# Changing Process Priority



## Colandra (Sep 23, 2008)

I am runnng Vista Home Basic
I am a Skype user and I think it runs better(maybe I am having myself on) if I change its Priority through Task Manager to HIGH.

Is there a way to change this Process so that it always starts and runs with a higher Priority.

Many thanks
Colandra


----------



## JohnWill (Oct 19, 2002)

Try this: http://www.prnwatch.com/prio.html


----------



## Colandra (Sep 23, 2008)

Will :
Thanks for you help.
I tried PRIO but I could not get the Process Priority function to work the way I wanted it to.
Anyway I searched furthed and found "Process Priority Optimizer" and this product has the functionality I was looking for.

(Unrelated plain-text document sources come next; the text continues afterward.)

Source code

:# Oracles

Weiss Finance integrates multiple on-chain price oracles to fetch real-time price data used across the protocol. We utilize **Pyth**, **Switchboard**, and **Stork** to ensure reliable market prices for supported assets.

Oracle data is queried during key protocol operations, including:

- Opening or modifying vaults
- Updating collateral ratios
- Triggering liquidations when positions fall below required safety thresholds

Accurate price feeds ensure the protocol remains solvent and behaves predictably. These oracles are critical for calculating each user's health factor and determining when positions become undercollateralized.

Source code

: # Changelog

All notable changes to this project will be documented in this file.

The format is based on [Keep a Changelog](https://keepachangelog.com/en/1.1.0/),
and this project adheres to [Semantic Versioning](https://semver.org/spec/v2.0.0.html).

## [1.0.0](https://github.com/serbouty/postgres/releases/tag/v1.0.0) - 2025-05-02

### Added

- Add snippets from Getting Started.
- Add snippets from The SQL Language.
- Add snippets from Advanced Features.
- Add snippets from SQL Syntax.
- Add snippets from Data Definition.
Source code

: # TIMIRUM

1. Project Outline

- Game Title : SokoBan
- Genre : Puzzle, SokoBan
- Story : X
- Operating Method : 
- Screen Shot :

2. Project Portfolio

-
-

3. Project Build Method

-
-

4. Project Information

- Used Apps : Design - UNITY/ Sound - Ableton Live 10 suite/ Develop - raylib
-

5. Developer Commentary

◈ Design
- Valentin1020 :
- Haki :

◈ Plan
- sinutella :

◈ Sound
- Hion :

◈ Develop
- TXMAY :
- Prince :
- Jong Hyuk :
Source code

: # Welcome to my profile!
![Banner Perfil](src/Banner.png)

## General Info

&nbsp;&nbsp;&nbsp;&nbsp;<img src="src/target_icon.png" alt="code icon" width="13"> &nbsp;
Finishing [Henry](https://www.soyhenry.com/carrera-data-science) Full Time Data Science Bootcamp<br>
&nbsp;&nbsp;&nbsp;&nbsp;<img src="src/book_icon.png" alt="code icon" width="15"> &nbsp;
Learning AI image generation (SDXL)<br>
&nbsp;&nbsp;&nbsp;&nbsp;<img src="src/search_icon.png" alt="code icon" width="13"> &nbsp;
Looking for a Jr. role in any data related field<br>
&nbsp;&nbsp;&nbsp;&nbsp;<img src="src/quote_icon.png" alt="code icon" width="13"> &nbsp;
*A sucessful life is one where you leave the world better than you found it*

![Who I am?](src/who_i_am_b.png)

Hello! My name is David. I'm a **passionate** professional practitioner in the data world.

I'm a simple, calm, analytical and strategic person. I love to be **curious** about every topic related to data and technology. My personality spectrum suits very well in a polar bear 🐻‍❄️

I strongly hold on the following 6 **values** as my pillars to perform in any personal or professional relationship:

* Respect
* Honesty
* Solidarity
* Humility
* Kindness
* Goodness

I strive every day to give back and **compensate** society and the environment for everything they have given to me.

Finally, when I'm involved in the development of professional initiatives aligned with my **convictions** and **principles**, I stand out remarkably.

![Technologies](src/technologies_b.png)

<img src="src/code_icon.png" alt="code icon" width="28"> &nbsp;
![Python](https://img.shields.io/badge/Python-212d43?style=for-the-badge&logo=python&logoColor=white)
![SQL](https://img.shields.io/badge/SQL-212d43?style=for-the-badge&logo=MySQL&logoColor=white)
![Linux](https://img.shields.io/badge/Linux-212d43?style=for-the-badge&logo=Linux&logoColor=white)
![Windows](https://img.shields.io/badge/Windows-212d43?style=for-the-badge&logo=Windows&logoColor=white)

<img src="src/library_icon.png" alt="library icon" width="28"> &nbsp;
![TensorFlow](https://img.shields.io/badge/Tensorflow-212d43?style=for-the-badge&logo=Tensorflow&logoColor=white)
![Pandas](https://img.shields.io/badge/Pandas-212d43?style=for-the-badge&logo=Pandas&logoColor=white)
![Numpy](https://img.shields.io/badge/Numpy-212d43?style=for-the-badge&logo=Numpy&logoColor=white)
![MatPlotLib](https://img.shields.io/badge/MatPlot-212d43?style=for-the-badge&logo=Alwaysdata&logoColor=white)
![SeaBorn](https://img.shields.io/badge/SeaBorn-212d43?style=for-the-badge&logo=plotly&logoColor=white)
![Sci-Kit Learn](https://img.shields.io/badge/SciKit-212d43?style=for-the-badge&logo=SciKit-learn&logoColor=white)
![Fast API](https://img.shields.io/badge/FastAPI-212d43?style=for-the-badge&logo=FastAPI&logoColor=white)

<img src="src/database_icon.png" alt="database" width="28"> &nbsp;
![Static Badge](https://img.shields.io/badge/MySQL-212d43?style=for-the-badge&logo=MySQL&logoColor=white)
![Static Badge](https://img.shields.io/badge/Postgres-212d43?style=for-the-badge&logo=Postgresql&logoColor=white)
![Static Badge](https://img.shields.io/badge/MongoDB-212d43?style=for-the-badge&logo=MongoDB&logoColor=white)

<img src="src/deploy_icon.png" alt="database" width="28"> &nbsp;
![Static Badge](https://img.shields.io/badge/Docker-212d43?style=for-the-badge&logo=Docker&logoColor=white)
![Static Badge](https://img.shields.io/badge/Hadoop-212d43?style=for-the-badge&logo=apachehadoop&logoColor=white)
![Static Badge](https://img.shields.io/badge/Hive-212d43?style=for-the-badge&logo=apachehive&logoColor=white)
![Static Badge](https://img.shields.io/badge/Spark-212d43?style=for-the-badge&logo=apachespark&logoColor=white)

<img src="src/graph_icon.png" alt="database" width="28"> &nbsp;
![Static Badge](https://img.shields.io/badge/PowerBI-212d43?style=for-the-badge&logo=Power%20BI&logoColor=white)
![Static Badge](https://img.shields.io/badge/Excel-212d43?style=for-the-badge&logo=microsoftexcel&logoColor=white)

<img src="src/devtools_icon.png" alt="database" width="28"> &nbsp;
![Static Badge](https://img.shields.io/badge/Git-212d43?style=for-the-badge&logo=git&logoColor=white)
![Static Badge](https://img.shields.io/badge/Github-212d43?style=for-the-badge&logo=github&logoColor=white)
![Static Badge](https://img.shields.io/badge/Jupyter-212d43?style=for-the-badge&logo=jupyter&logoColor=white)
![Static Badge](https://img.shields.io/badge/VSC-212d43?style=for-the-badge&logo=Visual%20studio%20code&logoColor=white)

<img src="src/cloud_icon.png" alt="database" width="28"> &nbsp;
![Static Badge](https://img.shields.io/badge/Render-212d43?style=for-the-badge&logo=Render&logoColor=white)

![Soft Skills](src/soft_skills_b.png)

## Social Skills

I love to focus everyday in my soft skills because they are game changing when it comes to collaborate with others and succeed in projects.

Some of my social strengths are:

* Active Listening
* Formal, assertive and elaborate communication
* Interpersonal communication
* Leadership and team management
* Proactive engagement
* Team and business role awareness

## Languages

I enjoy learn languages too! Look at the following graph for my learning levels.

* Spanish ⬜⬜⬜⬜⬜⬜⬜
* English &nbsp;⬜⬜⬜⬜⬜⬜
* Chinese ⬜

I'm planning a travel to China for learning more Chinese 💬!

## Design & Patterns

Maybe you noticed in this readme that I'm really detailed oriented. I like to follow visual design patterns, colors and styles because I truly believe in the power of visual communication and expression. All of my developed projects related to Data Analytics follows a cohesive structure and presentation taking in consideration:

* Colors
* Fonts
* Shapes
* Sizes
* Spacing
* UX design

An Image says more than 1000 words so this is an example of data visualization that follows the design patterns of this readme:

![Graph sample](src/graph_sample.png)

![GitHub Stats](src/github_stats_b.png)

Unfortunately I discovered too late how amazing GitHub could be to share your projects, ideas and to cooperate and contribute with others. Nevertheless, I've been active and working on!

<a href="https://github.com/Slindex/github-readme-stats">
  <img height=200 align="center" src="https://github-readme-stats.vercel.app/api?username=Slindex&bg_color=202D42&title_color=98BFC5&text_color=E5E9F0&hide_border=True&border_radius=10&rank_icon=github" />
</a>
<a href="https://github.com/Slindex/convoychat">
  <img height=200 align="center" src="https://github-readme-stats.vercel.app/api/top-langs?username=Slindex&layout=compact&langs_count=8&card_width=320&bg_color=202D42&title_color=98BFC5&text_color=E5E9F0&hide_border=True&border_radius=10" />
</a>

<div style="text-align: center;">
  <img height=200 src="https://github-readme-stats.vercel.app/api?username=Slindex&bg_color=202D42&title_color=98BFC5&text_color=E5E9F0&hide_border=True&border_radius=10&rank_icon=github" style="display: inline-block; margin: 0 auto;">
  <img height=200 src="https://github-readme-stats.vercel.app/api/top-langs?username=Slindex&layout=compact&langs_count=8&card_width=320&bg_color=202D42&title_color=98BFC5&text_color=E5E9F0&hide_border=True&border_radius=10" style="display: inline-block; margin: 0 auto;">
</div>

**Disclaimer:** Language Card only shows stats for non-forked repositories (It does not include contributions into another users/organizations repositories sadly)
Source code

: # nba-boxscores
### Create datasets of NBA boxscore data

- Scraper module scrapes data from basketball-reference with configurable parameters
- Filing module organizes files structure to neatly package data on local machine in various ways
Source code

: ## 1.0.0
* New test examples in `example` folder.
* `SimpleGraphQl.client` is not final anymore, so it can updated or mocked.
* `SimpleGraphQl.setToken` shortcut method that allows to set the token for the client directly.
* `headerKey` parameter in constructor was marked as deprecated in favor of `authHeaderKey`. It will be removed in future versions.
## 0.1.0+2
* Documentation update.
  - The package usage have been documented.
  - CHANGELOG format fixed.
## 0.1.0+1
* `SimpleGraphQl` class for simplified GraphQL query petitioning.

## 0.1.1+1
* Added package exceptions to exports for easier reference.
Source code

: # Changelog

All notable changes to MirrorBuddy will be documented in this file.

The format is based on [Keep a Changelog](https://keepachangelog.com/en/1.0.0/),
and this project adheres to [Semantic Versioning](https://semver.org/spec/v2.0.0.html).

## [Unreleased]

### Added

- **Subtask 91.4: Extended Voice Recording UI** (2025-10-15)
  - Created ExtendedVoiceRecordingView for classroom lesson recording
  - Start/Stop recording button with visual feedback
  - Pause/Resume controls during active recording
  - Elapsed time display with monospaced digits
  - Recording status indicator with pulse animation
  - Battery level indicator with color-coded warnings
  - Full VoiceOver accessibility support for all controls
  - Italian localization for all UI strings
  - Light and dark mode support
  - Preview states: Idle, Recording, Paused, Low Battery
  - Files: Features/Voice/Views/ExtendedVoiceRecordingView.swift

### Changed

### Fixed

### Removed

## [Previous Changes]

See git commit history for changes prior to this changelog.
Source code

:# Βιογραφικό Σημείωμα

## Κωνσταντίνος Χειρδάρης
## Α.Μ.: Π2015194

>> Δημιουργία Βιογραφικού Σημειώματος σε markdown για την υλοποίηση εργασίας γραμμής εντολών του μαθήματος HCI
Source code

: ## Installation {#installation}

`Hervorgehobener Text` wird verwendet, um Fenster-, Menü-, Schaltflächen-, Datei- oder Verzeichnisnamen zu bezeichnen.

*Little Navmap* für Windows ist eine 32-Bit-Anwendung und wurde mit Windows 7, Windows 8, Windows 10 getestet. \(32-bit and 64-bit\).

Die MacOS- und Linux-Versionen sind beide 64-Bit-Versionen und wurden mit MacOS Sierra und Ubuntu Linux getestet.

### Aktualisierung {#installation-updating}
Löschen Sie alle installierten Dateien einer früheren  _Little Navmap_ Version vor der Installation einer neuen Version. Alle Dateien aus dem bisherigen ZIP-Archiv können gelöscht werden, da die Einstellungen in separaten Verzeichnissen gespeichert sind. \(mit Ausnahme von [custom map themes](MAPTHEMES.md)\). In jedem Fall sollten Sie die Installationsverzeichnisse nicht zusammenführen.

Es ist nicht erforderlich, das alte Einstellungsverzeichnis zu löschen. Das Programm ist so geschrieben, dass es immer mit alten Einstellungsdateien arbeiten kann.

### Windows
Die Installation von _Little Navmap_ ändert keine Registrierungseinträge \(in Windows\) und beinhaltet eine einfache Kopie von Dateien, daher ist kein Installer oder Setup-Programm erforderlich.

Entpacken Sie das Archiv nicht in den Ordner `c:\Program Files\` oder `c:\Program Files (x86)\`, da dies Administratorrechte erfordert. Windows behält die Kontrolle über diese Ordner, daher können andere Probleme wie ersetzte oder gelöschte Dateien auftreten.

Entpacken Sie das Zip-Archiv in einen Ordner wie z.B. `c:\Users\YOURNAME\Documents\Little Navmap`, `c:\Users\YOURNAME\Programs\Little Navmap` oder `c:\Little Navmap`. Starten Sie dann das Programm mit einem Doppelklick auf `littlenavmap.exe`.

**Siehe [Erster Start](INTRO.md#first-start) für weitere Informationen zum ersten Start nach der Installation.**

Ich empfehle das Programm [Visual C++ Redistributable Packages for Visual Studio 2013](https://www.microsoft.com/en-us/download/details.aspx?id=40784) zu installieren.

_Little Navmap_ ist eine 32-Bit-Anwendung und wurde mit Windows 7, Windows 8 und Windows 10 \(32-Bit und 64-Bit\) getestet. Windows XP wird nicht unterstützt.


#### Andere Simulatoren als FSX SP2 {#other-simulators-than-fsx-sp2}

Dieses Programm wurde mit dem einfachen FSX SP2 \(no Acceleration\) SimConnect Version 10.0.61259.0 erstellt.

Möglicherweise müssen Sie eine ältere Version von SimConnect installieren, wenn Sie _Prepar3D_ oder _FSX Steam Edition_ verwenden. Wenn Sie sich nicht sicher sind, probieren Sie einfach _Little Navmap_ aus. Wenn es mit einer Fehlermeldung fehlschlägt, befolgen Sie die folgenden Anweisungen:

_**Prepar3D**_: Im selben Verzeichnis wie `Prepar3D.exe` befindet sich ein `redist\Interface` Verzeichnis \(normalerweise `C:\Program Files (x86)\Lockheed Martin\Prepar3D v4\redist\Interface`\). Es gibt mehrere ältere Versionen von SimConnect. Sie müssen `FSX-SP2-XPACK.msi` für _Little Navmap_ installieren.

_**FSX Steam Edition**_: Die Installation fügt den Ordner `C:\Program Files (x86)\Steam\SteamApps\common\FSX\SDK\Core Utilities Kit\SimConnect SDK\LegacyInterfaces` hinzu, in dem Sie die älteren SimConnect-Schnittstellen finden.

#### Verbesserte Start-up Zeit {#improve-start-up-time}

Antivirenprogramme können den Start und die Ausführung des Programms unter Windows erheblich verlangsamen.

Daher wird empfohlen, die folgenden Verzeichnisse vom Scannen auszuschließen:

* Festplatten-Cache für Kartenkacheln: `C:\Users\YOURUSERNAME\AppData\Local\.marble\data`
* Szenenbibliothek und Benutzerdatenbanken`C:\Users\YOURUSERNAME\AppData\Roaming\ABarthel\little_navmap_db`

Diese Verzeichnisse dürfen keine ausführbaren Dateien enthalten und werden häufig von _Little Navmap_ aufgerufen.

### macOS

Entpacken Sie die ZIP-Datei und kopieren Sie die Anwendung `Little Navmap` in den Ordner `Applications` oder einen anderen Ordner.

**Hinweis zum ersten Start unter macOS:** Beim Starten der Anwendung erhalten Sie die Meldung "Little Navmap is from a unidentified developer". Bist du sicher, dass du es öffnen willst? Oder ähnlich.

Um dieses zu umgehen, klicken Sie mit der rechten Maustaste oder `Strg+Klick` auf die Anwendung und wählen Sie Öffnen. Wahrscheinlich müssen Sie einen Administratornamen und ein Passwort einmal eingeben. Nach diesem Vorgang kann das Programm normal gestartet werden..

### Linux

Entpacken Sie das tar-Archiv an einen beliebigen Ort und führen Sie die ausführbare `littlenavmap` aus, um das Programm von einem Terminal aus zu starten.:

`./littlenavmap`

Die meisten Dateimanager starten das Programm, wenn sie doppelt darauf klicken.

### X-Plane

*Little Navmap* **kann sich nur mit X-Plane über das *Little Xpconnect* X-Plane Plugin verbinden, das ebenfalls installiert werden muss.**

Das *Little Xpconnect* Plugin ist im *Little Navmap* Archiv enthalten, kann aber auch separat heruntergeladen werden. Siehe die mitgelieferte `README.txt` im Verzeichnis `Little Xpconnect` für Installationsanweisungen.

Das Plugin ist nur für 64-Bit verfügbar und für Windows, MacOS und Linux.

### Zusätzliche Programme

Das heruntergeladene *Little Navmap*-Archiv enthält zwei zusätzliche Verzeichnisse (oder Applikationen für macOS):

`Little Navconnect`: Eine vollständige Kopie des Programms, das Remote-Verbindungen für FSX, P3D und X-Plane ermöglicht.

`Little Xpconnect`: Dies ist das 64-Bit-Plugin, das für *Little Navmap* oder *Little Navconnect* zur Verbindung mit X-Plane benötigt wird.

In fact it has a very nice BOOSt FORGROUND function which I am using to give SKYPE priority when I am using it.

Many thanks
Colandra


----------



## Elvandil (Aug 1, 2003)

I wouldn't try Prio in Vista. It's driver can cause enough problems in XP. If you do install it in XP, skip the driver installation. It can lead to permissions issues or lost accounts. The other functions it adds to the Task Manager will still work.

Try installing Process Tamer. It has a lot of functions related to priorities. It will tame processes that start to use too much CPU and lower it until they calm down. You can also use it to set default priorities for any processes.

But there amy be times where you want to control one individually. I use the Tamer for most things, but for media players, I prefer to use PowerMenu. It allows you to change the priority of a process or window by adding priorities to the context menu. It adds tray-minimize, too.


----------